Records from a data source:
------------------------------------

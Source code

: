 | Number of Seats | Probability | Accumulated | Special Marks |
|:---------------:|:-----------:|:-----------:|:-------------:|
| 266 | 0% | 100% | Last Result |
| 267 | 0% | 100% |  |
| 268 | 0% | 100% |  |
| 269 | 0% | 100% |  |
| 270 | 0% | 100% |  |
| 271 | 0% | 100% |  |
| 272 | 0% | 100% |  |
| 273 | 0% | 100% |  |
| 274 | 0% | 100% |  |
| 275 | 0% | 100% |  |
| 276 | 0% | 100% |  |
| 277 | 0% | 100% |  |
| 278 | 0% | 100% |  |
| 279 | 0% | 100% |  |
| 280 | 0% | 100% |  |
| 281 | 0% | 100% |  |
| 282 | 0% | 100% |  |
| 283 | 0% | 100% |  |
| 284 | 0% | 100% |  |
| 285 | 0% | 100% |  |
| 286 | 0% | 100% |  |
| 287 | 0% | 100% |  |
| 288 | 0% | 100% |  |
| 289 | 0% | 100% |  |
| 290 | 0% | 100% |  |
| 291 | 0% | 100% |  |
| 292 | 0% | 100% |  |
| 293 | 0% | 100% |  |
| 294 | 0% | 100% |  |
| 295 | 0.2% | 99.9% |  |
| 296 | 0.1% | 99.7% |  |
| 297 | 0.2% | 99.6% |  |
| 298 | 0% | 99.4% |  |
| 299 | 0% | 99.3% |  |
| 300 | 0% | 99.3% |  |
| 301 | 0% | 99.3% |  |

------------------------------------

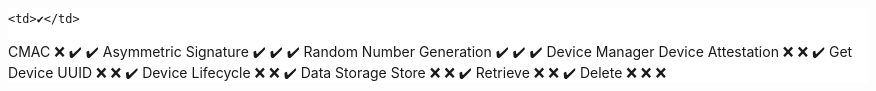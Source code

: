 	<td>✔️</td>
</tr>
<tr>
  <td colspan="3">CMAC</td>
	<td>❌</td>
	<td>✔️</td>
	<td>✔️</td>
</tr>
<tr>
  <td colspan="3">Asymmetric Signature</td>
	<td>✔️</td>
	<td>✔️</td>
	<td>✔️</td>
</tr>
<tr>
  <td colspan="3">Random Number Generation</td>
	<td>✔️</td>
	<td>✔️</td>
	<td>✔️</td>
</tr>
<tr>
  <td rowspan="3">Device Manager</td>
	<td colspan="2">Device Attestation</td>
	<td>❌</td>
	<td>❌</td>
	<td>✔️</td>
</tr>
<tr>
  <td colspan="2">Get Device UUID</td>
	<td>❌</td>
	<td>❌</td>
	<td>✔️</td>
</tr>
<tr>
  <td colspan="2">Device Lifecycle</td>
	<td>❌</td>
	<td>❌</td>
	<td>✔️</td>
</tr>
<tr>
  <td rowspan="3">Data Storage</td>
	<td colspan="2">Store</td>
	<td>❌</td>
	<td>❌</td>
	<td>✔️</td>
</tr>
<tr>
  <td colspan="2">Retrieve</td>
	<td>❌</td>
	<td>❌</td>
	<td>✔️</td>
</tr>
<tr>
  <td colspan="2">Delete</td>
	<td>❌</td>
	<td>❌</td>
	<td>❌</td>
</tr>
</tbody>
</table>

------------------------------------

For each line in the data that holds the word "Number", copy the line.

## Answer section
: | Number of Seats | Probability | Accumulated | Special Marks |
  <td colspan="3">Random Number Generation</td>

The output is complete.